Your assignment: Find the lines below that include the word "Longest" and state how many there are, adding nothing.

# # #

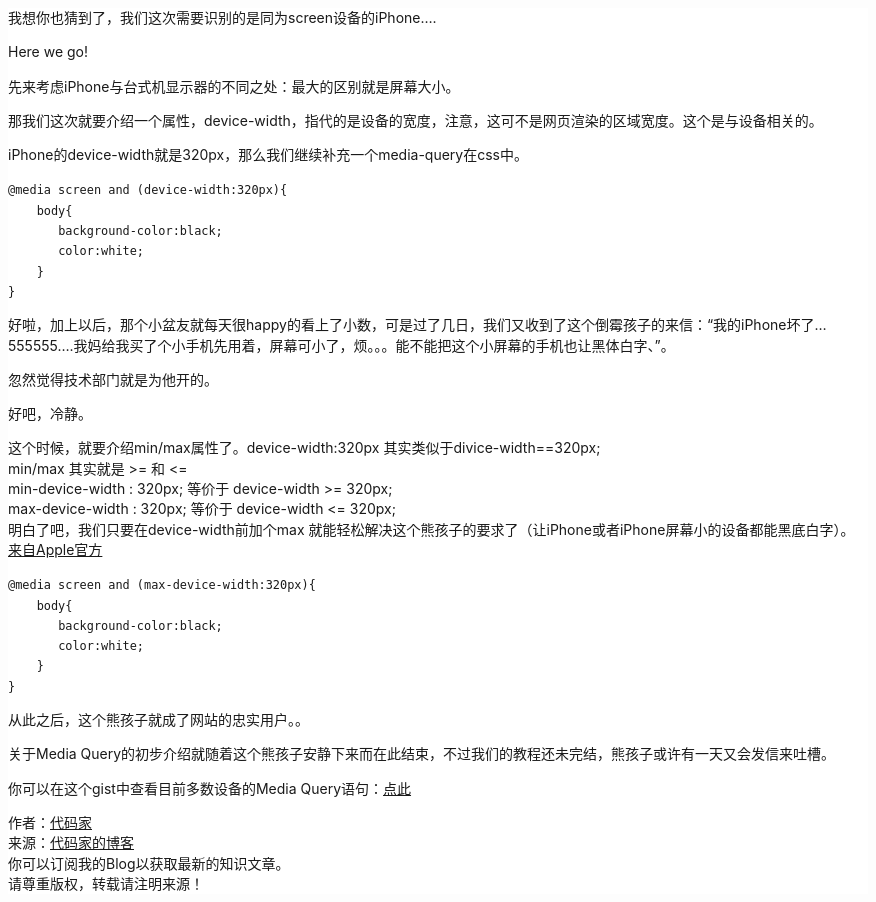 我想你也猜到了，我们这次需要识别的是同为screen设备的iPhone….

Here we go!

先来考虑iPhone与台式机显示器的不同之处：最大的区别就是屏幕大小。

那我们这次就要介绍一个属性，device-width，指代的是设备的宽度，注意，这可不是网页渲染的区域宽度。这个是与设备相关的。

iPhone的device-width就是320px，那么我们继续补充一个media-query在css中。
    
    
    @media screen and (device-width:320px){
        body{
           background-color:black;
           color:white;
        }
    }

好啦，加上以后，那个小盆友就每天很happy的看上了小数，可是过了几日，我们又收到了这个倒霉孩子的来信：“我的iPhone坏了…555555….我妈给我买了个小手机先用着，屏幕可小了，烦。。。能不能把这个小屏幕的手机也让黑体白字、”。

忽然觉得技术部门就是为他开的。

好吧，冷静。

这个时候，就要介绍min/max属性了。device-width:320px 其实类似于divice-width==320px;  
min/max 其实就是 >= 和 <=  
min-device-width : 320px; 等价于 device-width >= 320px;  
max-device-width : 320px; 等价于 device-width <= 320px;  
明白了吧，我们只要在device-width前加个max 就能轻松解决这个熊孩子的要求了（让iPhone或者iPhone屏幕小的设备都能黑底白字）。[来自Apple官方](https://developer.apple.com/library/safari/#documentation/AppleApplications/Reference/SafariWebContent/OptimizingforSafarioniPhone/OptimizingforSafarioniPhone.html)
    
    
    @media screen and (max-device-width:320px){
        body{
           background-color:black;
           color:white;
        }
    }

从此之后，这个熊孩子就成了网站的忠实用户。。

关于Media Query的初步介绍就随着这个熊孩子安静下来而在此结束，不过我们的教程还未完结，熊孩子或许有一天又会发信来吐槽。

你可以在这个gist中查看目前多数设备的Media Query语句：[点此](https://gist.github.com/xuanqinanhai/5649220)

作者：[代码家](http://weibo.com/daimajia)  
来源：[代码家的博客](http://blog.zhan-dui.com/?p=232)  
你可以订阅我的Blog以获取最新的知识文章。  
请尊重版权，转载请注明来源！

# # #

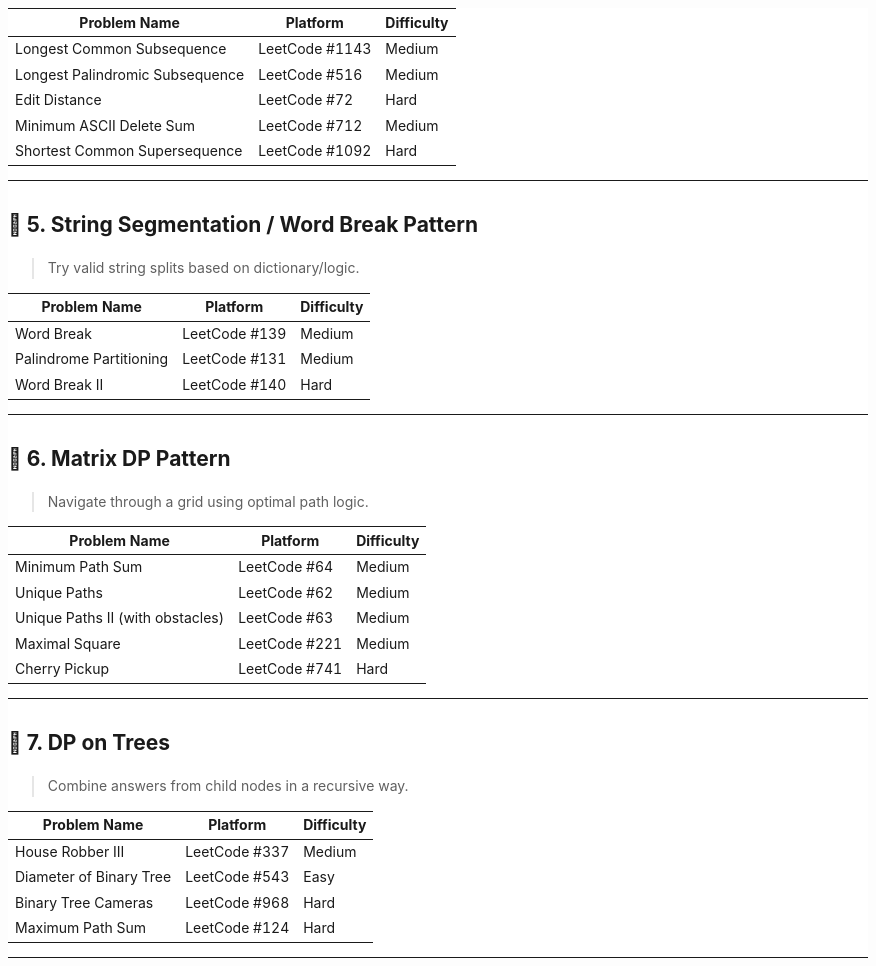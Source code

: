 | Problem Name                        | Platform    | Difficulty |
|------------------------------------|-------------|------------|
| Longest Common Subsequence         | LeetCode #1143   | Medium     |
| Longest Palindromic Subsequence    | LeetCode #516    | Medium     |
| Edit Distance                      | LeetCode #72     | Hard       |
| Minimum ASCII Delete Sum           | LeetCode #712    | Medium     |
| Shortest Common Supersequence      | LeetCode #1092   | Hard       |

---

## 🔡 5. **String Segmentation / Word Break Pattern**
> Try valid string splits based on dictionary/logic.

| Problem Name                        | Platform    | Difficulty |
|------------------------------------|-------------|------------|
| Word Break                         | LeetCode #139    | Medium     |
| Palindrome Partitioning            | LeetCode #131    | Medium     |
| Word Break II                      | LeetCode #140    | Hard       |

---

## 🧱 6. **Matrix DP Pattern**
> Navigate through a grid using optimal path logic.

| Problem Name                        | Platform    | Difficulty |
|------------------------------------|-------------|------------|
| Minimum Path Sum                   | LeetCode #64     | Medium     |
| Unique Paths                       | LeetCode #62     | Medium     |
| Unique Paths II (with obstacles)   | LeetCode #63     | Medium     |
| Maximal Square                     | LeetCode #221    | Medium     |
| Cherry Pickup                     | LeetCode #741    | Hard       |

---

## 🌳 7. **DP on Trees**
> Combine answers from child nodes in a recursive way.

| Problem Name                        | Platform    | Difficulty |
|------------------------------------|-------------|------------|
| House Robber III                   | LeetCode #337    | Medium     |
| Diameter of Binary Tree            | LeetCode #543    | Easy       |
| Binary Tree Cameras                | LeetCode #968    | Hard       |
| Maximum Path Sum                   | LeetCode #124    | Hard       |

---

# # #

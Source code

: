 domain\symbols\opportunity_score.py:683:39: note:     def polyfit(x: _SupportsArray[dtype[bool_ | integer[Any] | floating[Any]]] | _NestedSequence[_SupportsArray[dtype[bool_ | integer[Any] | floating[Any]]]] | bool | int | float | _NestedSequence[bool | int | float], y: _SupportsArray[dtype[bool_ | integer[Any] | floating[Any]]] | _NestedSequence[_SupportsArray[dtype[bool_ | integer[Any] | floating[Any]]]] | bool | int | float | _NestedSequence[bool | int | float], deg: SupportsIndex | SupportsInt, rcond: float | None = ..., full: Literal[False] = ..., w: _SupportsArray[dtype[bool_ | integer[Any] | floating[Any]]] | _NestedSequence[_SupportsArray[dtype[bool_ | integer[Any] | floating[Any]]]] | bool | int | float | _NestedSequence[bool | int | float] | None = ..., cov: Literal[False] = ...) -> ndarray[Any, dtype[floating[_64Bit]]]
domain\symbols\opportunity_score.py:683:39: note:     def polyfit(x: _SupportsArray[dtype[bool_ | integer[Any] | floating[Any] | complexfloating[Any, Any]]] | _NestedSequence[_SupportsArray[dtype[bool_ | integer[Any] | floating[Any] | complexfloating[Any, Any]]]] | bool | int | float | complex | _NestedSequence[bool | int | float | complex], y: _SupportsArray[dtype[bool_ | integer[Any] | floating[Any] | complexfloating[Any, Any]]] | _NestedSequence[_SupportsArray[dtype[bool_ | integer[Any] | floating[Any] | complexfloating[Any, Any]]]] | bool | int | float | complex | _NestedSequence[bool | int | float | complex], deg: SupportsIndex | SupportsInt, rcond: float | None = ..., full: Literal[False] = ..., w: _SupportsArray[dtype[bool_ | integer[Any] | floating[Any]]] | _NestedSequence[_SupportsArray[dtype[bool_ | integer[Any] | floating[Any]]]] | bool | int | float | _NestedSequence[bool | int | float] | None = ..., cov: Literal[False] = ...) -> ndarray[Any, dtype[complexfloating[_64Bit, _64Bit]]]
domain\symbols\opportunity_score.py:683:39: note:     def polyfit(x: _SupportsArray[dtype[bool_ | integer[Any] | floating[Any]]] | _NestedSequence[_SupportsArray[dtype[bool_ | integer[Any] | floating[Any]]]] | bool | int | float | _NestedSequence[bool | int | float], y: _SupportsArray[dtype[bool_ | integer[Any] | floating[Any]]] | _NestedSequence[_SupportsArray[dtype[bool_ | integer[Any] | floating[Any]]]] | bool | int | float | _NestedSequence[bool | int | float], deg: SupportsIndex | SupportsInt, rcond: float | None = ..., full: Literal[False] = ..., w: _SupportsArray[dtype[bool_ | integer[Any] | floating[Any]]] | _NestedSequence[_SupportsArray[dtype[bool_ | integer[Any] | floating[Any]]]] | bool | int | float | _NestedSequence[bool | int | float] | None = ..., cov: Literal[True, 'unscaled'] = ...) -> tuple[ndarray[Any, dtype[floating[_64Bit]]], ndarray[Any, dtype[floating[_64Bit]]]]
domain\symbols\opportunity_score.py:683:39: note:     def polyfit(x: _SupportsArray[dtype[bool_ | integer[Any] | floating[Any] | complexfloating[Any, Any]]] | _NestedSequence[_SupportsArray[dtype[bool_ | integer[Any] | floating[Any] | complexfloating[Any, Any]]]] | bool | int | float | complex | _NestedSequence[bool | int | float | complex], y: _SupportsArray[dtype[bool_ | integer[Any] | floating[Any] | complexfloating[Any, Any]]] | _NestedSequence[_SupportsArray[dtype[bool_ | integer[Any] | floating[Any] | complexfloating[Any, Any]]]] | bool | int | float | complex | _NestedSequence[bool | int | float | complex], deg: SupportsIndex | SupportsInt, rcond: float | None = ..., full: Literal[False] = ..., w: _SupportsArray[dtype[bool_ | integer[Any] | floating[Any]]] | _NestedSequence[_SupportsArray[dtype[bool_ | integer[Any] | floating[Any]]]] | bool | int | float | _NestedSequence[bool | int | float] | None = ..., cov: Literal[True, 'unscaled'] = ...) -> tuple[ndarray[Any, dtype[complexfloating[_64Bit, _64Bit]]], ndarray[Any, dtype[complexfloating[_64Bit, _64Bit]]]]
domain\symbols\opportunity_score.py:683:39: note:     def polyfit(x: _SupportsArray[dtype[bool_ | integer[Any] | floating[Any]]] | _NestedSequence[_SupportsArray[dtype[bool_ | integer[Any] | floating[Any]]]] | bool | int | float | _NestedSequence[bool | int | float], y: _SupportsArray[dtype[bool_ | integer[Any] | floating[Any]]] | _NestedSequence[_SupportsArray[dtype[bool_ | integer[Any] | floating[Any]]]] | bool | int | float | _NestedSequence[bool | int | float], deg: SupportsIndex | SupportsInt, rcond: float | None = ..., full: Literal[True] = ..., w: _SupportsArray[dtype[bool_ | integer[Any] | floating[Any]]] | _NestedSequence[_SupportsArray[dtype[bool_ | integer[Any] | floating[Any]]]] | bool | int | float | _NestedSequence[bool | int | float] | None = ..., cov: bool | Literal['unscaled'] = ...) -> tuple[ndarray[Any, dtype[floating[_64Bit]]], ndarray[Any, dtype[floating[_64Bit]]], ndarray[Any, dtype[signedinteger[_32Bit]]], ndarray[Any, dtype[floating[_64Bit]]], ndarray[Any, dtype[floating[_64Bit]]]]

# # #

Your response: 2